J Am Geriatr Soc. 2009 Aug 21;: 19702619 (P,S,G,E,B,D)
Jules Stein Eye Institute and Department of Ophthalmology, David Geffen School of Medicine, University of California at Los Angeles, Los Angeles, California.
OBJECTIVES: To evaluate the associations between visual field loss and nonspine fractures. DESIGN: Prospective cohort study. SETTING: Community. PARTICIPANTS: Four thousand seven hundred seventy-three community-dwelling white and African-American women aged 65 and older with no previous history of hip fracture at the time of recruitment.
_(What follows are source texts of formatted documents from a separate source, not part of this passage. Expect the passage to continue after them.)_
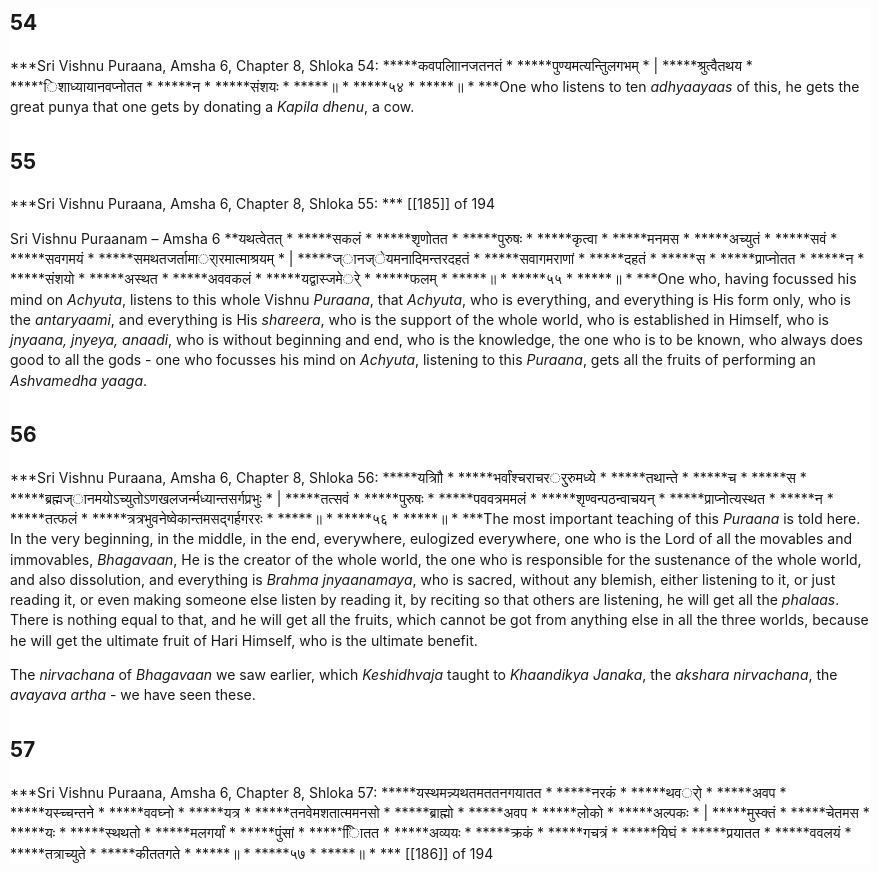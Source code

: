 



## 54
***Sri Vishnu Puraana, Amsha 6, Chapter 8, Shloka 54:  *****कवपलािानजतनतं * *****पुण्यमत्यन्तिुलगभम् * | *****श्रुत्वैतथय * *****िशाध्यायानवप्नोतत * *****न * *****संशयः * *****॥ * *****५४ * *****॥ * ***One who listens to ten *adhyaayaas* of this, he gets the great punya that one gets by donating a *Kapila dhenu*, a cow. 





## 55
***Sri Vishnu Puraana, Amsha 6, Chapter 8, Shloka 55:  *** [[185]] of 194 



Sri Vishnu Puraanam – Amsha 6 **यथत्वेतत् * *****सकलं * *****शृणोतत * *****पुरुषः * *****कृत्वा * *****मनमस * *****अच्युतं * *****सवं * *****सवगमयं * *****समथतजर्तामार्ारमात्माश्रयम् * | *****ज्ानज्ेयमनादिमन्तरदहतं * *****सवागमराणां * *****दहतं * *****स * *****प्राप्नोतत * *****न * *****संशयो * *****अस्थत * *****अववकलं * *****यद्वास्जमेर्े * *****फलम् * *****॥ * *****५५ * *****॥ * ***One who, having focussed his mind on *Achyuta*, listens to this whole Vishnu *Puraana*, that *Achyuta*, who is everything, and everything is His form only, who is the *antaryaami*, and everything is His *shareera*, who is the support of the whole world, who is established in Himself, who is *jnyaana, jnyeya, anaadi*, who is without beginning and end, who is the knowledge, the one who is to be known, who always does good to all the gods - one who focusses his mind on *Achyuta*, listening to this *Puraana*, gets all the fruits of performing an *Ashvamedha yaaga*. 





## 56
***Sri Vishnu Puraana, Amsha 6, Chapter 8, Shloka 56:  *****यत्रािौ * *****भर्वांश्चराचरर्ुरुमध्ये * *****तथान्ते * *****च * *****स * *****ब्रह्मज्ानमयोऽच्युतोऽणखलजर्न्मध्यान्तसर्गप्रभुः * | *****तत्सवं * *****पुरुषः * *****पववत्रममलं * *****शृण्वन्पठन्वाचयन् * *****प्राप्नोत्यस्थत * *****न * *****तत्फलं * *****त्रत्रभुवनेष्वेकान्तमसद्गर्हगररः * *****॥ * *****५६ * *****॥ * ***The most important teaching of this *Puraana* is told here. In the very beginning, in the middle, in the end, everywhere, eulogized everywhere, one who is the Lord of all the movables and immovables, *Bhagavaan*, He is the creator of the whole world, the one who is responsible for the sustenance of the whole world, and also dissolution, and everything is *Brahma jnyaanamaya*, who is sacred, without any blemish, either listening to it, or just reading it, or even making someone else listen by reading it, by reciting so that others are listening, he will get all the *phalaas*. There is nothing equal to that, and he will get all the fruits, which cannot be got from anything else in all the three worlds, because he will get the ultimate fruit of Hari Himself, who is the ultimate benefit. 



The *nirvachana* of *Bhagavaan* we saw earlier, which *Keshidhvaja* taught to *Khaandikya Janaka*, the *akshara nirvachana*, the *avayava artha* - we have seen these. 





## 57
***Sri Vishnu Puraana, Amsha 6, Chapter 8, Shloka 57:  *****यस्थमन्न्यथतमततनगयातत * *****नरकं * *****थवर्ो * *****अवप * *****यस्च्चन्तने * *****ववघ्नो * *****यत्र * *****तनवेमशतात्ममनसो * *****ब्राह्मो * *****अवप * *****लोको * *****अल्पकः * | *****मुस्क्तं * *****चेतमस * *****यः * *****स्थथतो * *****मलगर्यां * *****पुंसां * *****ििातत * *****अव्ययः * *****क्रकं * *****गचत्रं * *****यिघं * *****प्रयातत * *****ववलयं * *****तत्राच्युते * *****कीततगते * *****॥ * *****५७ * *****॥ * *** [[186]] of 194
MEASUREMENTS: Radiographically confirmed hip and nonspine, nonhip fractures identified from September 1997 to April 2008. Visual field loss was measured using a Humphrey Field Analyzer suprathreshold screening test of the peripheral and central vision of each eye and was classified into an ordinal rating of no, mild, moderate, or severe binocular visual field (BVF) loss. RESULTS: For hip and nonspine, nonhip fractures and in unadjusted and covariate-adjusted analyses, the highest incidence of fractures was seen in women with the most-severe BVF loss. In covariate-adjusted analysis, women with mild, moderate, and severe BVF loss had a 49%(hazard ratio (HR)=1.49, 95% confidence interval (CI)=1.18-1.88), 25%(HR=1.25, 95% CI=0.87-1.80), and 66%(HR=1.66, 95% CI=1.19-2.32) greater risk, respectively, for hip fractures than women without BVF loss. Similarly, women with mild visual field loss had a 12%(HR=0.88, 95% CI=0.75-1.04) lower risk for nonspine, nonhip fractures, whereas women with moderate and severe visual field loss had a 18%(HR=1.18, 95% CI=0.92-1.52) and 59%(HR=1.59, 95% CI=1.24-2.03) greater risk of nonspine, nonhip fractures than women without BVF loss. CONCLUSION: BVF loss is independently associated with hip and nonspine, nonhip fractures in older female volunteers.